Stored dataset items
────────────────────

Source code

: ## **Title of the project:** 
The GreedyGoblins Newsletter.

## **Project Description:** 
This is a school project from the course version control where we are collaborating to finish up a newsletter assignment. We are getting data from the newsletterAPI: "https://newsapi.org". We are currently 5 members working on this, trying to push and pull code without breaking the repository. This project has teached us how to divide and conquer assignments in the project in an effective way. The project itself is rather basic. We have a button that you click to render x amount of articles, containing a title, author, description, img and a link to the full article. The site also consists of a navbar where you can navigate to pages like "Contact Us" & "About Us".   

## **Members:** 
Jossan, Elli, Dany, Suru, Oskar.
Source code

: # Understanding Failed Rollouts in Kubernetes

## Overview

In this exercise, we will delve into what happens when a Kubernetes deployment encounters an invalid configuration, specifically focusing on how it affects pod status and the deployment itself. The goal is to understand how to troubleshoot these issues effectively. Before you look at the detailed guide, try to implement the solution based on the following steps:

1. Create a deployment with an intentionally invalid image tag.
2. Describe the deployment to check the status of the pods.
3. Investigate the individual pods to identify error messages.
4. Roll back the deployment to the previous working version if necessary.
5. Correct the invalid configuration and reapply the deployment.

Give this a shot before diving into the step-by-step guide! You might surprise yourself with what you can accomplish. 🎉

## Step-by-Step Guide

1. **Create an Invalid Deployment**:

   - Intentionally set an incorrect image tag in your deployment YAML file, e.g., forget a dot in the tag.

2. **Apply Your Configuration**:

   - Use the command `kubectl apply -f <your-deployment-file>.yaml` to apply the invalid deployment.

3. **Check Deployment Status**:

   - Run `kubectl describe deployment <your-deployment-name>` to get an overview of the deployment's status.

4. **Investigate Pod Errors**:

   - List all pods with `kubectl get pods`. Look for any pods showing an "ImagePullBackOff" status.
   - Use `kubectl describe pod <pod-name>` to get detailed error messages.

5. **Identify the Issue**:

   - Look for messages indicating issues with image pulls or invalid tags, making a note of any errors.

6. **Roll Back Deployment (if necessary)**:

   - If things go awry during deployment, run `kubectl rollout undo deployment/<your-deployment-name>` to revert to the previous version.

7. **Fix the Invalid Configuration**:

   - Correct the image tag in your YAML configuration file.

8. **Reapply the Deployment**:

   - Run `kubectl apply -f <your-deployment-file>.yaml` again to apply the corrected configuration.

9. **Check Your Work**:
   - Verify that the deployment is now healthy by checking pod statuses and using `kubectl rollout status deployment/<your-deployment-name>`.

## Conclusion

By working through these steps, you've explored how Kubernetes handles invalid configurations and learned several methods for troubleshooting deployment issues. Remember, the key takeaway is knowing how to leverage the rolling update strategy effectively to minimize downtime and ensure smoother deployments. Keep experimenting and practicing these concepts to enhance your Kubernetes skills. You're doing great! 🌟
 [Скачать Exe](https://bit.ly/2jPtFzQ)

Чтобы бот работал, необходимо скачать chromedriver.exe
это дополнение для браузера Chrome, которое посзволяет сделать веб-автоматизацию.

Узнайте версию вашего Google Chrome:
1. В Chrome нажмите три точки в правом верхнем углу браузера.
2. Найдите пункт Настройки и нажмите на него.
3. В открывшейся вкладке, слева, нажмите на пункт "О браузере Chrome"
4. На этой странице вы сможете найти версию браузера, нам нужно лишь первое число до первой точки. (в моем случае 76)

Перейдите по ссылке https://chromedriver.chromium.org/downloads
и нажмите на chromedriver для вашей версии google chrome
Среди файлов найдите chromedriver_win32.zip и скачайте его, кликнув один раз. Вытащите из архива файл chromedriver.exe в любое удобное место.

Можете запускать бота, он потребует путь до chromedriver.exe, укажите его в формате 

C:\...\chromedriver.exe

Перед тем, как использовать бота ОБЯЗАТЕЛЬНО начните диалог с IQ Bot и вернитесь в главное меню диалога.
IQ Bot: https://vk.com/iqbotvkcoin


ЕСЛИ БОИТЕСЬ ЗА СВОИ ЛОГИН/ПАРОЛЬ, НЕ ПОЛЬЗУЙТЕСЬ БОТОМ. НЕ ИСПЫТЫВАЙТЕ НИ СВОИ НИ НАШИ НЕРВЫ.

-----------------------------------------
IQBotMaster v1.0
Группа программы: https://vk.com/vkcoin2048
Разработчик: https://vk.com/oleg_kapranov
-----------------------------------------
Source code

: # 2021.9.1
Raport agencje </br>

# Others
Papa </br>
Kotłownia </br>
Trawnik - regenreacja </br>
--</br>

────────────────────

### Try it
Search the records for the string "пункт" and, wherever a line contains it, please copy that line.

### Written response
2. Найдите пункт Настройки и нажмите на него.
3. В открывшейся вкладке, слева, нажмите на пункт "О браузере Chrome"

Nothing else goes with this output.